Check whether the 3 vectors ar coplanar or not
A= t+j+k , B= i+3j+k , C= 2i+2j+2k
If three vectors are coplanar, their scalar triple product is zero. Give it a go, and someone will check your work :)
I assume you mean A = i+j+k
Is A X B in the same direction as A X C?
You can work it out but by inspection you can see that vector A is the same direction as vector C and therefore, A and B (or C and B) define a plane.
No it's A = t+j+k
well, we know they are coplanar if t = 1
not if not
Thanks .. thats what i was doubtful about !!!
well it is very difficult for A to be perpendicular to both B and C otherwise
because j + k and 3 j+k just do not work :)
To check if the three vectors A, B, and C are coplanar, we need to determine if they lie on the same plane.
One way to check coplanarity is to find the normal vector to the plane formed by the three vectors. If this normal vector is zero or parallel to any of the three vectors, then the vectors are coplanar.
Let's find the normal vector to the plane. We can do this by taking the cross product of any two vectors on the plane.
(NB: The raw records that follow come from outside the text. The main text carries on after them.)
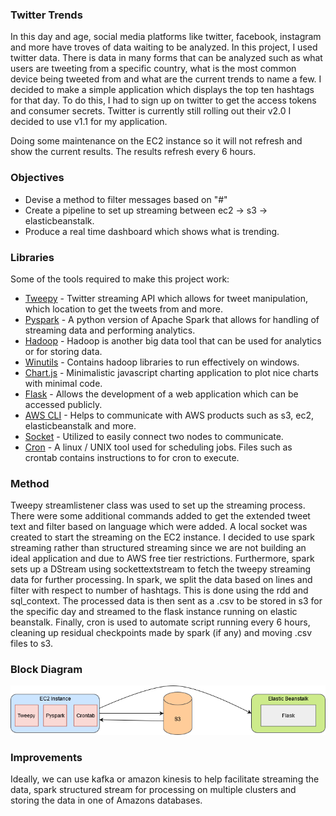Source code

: ### Twitter Trends 
In this day and age, social media platforms like twitter, facebook, instagram and more have troves of data waiting to be analyzed. In this project, I used twitter data. There is data in many forms that can be analyzed such as what users are tweeting from a specific country, what is the most common device being tweeted from and what are the current trends to name a few. I decided to make a simple application which displays the top ten hashtags for that day. To do this, I had to sign up on twitter to get the access tokens and consumer secrets. Twitter is currently still rolling out their v2.0 I decided to use v1.1 for my application.

Doing some maintenance on the EC2 instance so it will not refresh and show the current results. The results refresh every 6 hours.

### Objectives

*   Devise a method to filter messages based on "#"
*   Create a pipeline to set up streaming between ec2 -> s3 -> elasticbeanstalk.
*   Produce a real time dashboard which shows what is trending.

### Libraries

Some of the tools required to make this project work:

*   [Tweepy](https://tweepy.readthedocs.io/en/latest/getting_started.html) - Twitter streaming API which allows for tweet manipulation, which location to get the tweets from and more.
*   [Pyspark](https://github.com/apache/spark) - A python version of Apache Spark that allows for handling of streaming data and performing analytics.
*   [Hadoop](https://hadoop.apache.org/) - Hadoop is another big data tool that can be used for analytics or for storing data.
*   [Winutils](https://github.com/steveloughran/winutils) - Contains hadoop libraries to run effectively on windows.
*   [Chart.js](https://www.chartjs.org/) - Minimalistic javascript charting application to plot nice charts with minimal code.
*   [Flask](https://flask.palletsprojects.com/en/1.1.x/) - Allows the development of a web application which can be accessed publicly.
*   [AWS CLI](https://aws.amazon.com/cli/) - Helps to communicate with AWS products such as s3, ec2, elasticbeanstalk and more.
*   [Socket](https://docs.python.org/3/library/socket.html) - Utilized to easily connect two nodes to communicate.
*   [Cron](https://man7.org/linux/man-pages/man5/crontab.5.html) - A linux / UNIX tool used for scheduling jobs. Files such as crontab contains instructions to for cron to execute.

### Method

Tweepy streamlistener class was used to set up the streaming process. There were some additional commands added to get the extended tweet text and filter based on language which were added. A local socket was created to start the streaming on the EC2 instance. I decided to use spark streaming rather than structured streaming since we are not building an ideal application and due to AWS free tier restrictions. Furthermore, spark sets up a DStream using sockettextstream to fetch the tweepy streaming data for further processing. In spark, we split the data based on lines and filter with respect to number of hashtags. This is done using the rdd and sql_context. The processed data is then sent as a .csv to be stored in s3 for the specific day and streamed to the flask instance running on elastic beanstalk. Finally, cron is used to automate script running every 6 hours, cleaning up residual checkpoints made by spark (if any) and moving .csv files to s3.


### Block Diagram
![awssparkfloww](block_diagram.png)


### Improvements

Ideally, we can use kafka or amazon kinesis to help facilitate streaming the data, spark structured stream for processing on multiple clusters and storing the data in one of Amazons databases.
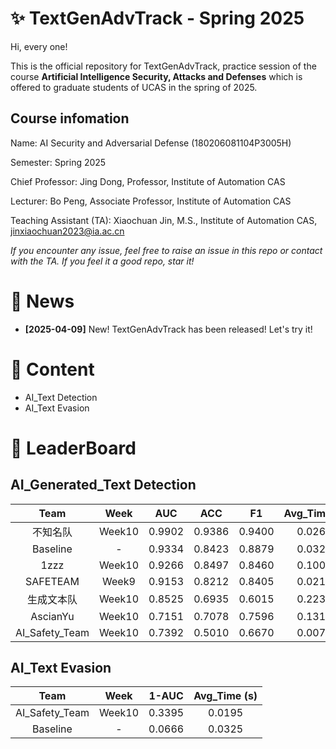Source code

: # ✨ TextGenAdvTrack - Spring 2025
Hi, every one! 

This is the official repository for TextGenAdvTrack, practice session of the course **Artificial Intelligence Security, Attacks and Defenses** which is offered to graduate students of UCAS in the spring of 2025.

## Course infomation

Name: AI Security and Adversarial Defense (180206081104P3005H)

Semester: Spring 2025

Chief Professor: Jing Dong, Professor, Institute of Automation CAS

Lecturer: Bo Peng, Associate Professor, Institute of Automation CAS

Teaching Assistant (TA): Xiaochuan Jin, M.S., Institute of Automation CAS, jinxiaochuan2023@ia.ac.cn

*If you encounter any issue, feel free to raise an issue in this repo or contact with the TA.*
*If you feel it a good repo, star it!*

# 📣 News
- **[2025-04-09]** New! TextGenAdvTrack has been released! Let's try it! 


# 📜 Content
- AI_Text Detection
- AI_Text Evasion


# 🥇 LeaderBoard
## AI_Generated_Text Detection

|Team | Week | AUC | ACC | F1 | Avg_Time(s) | Final_Score |
|:-----:|:----:|:----:|:----:|:----:|:----:|:----:|
|不知名队| Week10 | 0.9902 | 0.9386 | 0.9400 | 0.0266 | 0.9697 |
|Baseline|   -  | 0.9334 | 0.8423 | 0.8879 | 0.0325 | 0.9015 |
|1zzz| Week10 | 0.9266 | 0.8497 | 0.8460 | 0.1009 | 0.8954 |
|SAFETEAM| Week9 | 0.9153 | 0.8212 | 0.8405 | 0.0218 | 0.8796 |
|生成文本队| Week10 | 0.8525 | 0.6935 | 0.6015 | 0.2233 | 0.7797 |
|AscianYu| Week10 | 0.7151 | 0.7078 | 0.7596 | 0.1319 | 0.7173 |
|AI_Safety_Team| Week10 | 0.7392 | 0.5010 | 0.6670 | 0.0073 | 0.6605 |

## AI_Text Evasion

|Team | Week | 1-AUC | Avg_Time (s) | 
|:-----:|:----:|:----:|:------:|
|AI_Safety_Team| Week10 | 0.3395  | 0.0195  |
|Baseline| - | 0.0666  | 0.0325  |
Here, we choose vectors AB and AC.
1. Calculate vector AB by subtracting vector A from vector B:
AB = B - A = (i + 3j + k) - (t + j + k) = (i + 3j + k) - (t + 1j + 1k) = (i - t + 2j + 0k).
2. Calculate vector AC by subtracting vector A from vector C:
AC = C - A = (2i + 2j + 2k) - (t + j + k) = (2i + 2j + 2k) - (t + 1j + 1k) = (2i - t + 1j + 1k).
3. Take the cross product of vectors AB and AC:
N = AB x AC = (i - t + 2j + 0k) x (2i - t + 1j + 1k).
To find the cross product, we use the following formula:
(AB x AC) = det(i, j, k; i - t, 2, 0; 2 - t, 1, 1).
Expanding the determinant, we get:
(AB x AC) = (2 - t)j - ((2 - t)(2 - t) - 1(i - t))k
= (2 - t)j - (t^2 - 4t + 3)i + (t^2 - 4t + 3)k.
If the normal vector N is equal to zero or is parallel to any of the vectors A, B, or C, then A, B, and C are coplanar. Otherwise, they are not coplanar.
So compare the components of the normal vector N with zero and each of the vectors A, B, and C to check for coplanarity.